Inside Story

The second coming of Luiz Inácio Lula da Silva

Brazil’s energetic president is set on galvanising the non-Western BRICS grouping, not least to fight climate change

Michael Jacobs Rio de Janeiro 22 September 2023 1887 words

Balancing act: the Brazilian president speaking in Washington. Andrew Harrer/Pool/EPA


Students of the art of political rowing-back will have recognised a fine example of the genre earlier this week. Brazil’s President Lula declared on Sunday that Vladimir Putin would be welcome at next year’s G20 summit in Rio de Janeiro, and wouldn’t be arrested as a suspected war criminal as Brazil’s membership of the International Criminal Court requires. Indeed, if arresting him was compulsory, Brazil might leave the court. After a domestic and international outcry, on Monday Lula subtly altered his position. Putin would indeed be arrested, he insisted, because Lula took Brazil’s commitment to the ICC very seriously.
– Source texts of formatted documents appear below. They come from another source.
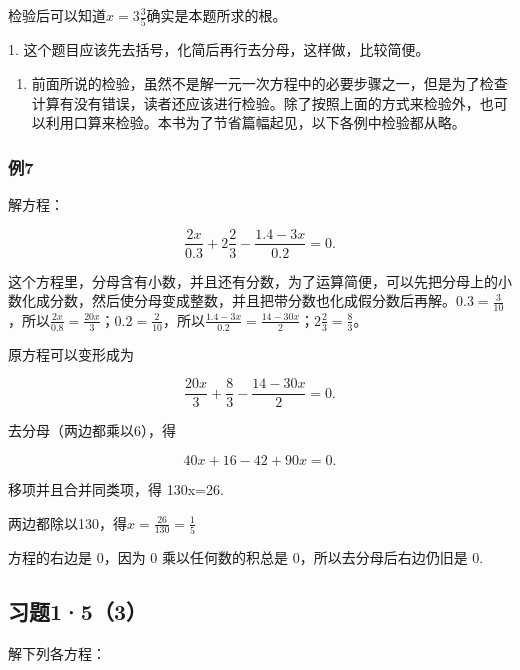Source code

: 检验后可以知道\(x = 3\frac{3}{5}\)确实是本题所求的根。

 1.
这个题目应该先去括号，化简后再行去分母，这样做，比较简便。

\begin{enumerate}[start=2]
\item
  前面所说的检验，虽然不是解一元一次方程中的必要步骤之一，但是为了检查计算有没有错误，读者还应该进行检验。除了按照上面的方式来检验外，也可以利用口算来检验。本书为了节省篇幅起见，以下各例中检验都从略。
\end{enumerate}

\subsubsection{例7}

解方程：

\[
\frac{2 x}{0.3} + 2 \frac{2}{3} - \frac{1.4 - 3 x}{0.2} = 0.
\]

这个方程里，分母含有小数，并且还有分数，为了运算简便，可以先把分母上的小数化成分数，然后使分母变成整数，并且把带分数也化成假分数后再解。\(0.3 = \frac{3}{10}\)，所以\(\frac{2x}{0.8} = \frac{20x}{3}\)；\(0.2 = \frac{2}{10}\)，所以\(\frac{1.4 - 3x}{0.2} = \frac{14 - 30x}{2}\)；\(2\frac{2}{3} = \frac{8}{3}\)。

 原方程可以变形成为

\[
\frac{20 x}{3} + \frac{8}{3} - \frac{14 - 30 x}{2} = 0.
\]

去分母（两边都乘以6），得

\[
40 x + 16 - 42 + 90 x = 0.
\]

移项并且合并同类项，得 130x=26.

两边都除以130，得\(x = \frac{26}{130} = \frac{1}{5}\)

 方程的右边是 0，因为 0 乘以任何数的积总是
0，所以去分母后右边仍旧是 0.

\subsection{习题1·5（3）}

解下列各方程：

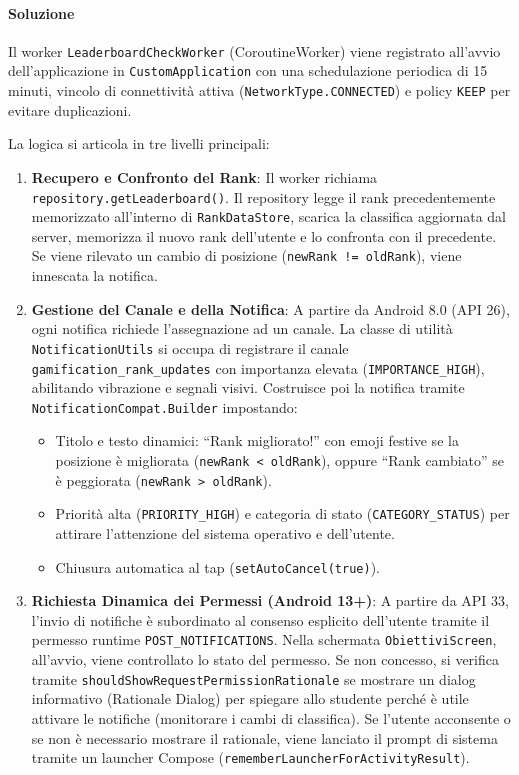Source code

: \documentclass[a4paper,12pt]{report}
\begin{document}
    \paragraph{Soluzione}
    Il worker \texttt{LeaderboardCheckWorker} (CoroutineWorker) viene registrato all'avvio dell'applicazione
    in \texttt{CustomApplication} con una schedulazione periodica di 15 minuti, vincolo di connettività attiva
    (\texttt{NetworkType.CONNECTED}) e policy \texttt{KEEP} per evitare duplicazioni.

    La logica si articola in tre livelli principali:
    \begin{enumerate}
        \item \textbf{Recupero e Confronto del Rank}: Il worker richiama \texttt{repository.getLeaderboard()}.
        Il repository legge il rank precedentemente memorizzato all'interno di \texttt{RankDataStore}, scarica la classifica aggiornata dal server, memorizza il nuovo rank dell'utente e lo confronta con il precedente. Se viene rilevato un cambio di posizione (\texttt{newRank != oldRank}), viene innescata la notifica.

        \item \textbf{Gestione del Canale e della Notifica}: A partire da Android 8.0 (API 26), ogni notifica richiede l'assegnazione ad un canale. La classe di utilità \texttt{NotificationUtils} si occupa di registrare il canale \texttt{gamification\_rank\_updates} con importanza elevata (\texttt{IMPORTANCE\_HIGH}), abilitando vibrazione e segnali visivi. Costruisce poi la notifica tramite \texttt{NotificationCompat.Builder} impostando:
        \begin{itemize}
            \item Titolo e testo dinamici: ``Rank migliorato!'' con emoji festive se la posizione è migliorata (\texttt{newRank < oldRank}), oppure ``Rank cambiato'' se è peggiorata (\texttt{newRank > oldRank}).
            \item Priorità alta (\texttt{PRIORITY\_HIGH}) e categoria di stato (\texttt{CATEGORY\_STATUS}) per attirare l'attenzione del sistema operativo e dell'utente.
            \item Chiusura automatica al tap (\texttt{setAutoCancel(true)}).
        \end{itemize}

        \item \textbf{Richiesta Dinamica dei Permessi (Android 13+)}: A partire da API 33, l'invio di notifiche è subordinato al consenso esplicito dell'utente tramite il permesso runtime \texttt{POST\_NOTIFICATIONS}.
        Nella schermata \texttt{ObiettiviScreen}, all'avvio, viene controllato lo stato del permesso. Se non concesso, si verifica tramite \texttt{shouldShowRequestPermissionRationale} se mostrare un dialog informativo (Rationale Dialog) per spiegare allo studente perché è utile attivare le notifiche (monitorare i cambi di classifica). Se l'utente acconsente o se non è necessario mostrare il rationale, viene lanciato il prompt di sistema tramite un launcher Compose (\texttt{rememberLauncherForActivityResult}).
    \end{enumerate}
\end{document}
The episode rather neatly demonstrated the balancing act Lula is trying to perform on the world stage. He has been assiduously positioning Brazil as an independent global power, seeking to act as a mediator in Ukraine rather than condemning Russia as demanded by the United States and Europe, promoting the non-Western BRICS club of major economies (Brazil, Russia, India, China and South Africa) and flying to Cuba to reiterate Brazil’s role as a leader of the G77 grouping of developing countries.

But he has also just signed a joint declaration with the United States proclaiming the G20 group of large economies the principal forum for multilateral diplomacy and declares himself a global champion of democracy, warning of the perils of authoritarian populism promoting racism and civil violence. (Brazil had its own “invasion of Congress” events in January this year when supporters of former far-right president Jair Bolsonaro stormed parliament and the Supreme Court in an attempt to overthrow Lula’s election victory, a deliberate echo of the events of 6 January 2021 in Washington, DC.)

The jury may be out on whether this balancing act can work, but no one could accuse Lula of passivity in foreign policy. In the past few weeks he has attended the Global Financing Pact summit in Paris, the BRICS summit in Johannesburg, the G20 summit in Delhi, the G77 summit in Havana and the UN General Assembly and Climate Ambition and Sustainable Development summits in New York, and convened his own Amazon summit in Brazil’s northeastern city of Belem. This year Brazil chairs the Latin American trade partnership Mercosur. Next year it will hold the presidency of the G20. In 2025 it will lead the BRICS and will also host the critical UN climate summit COP30.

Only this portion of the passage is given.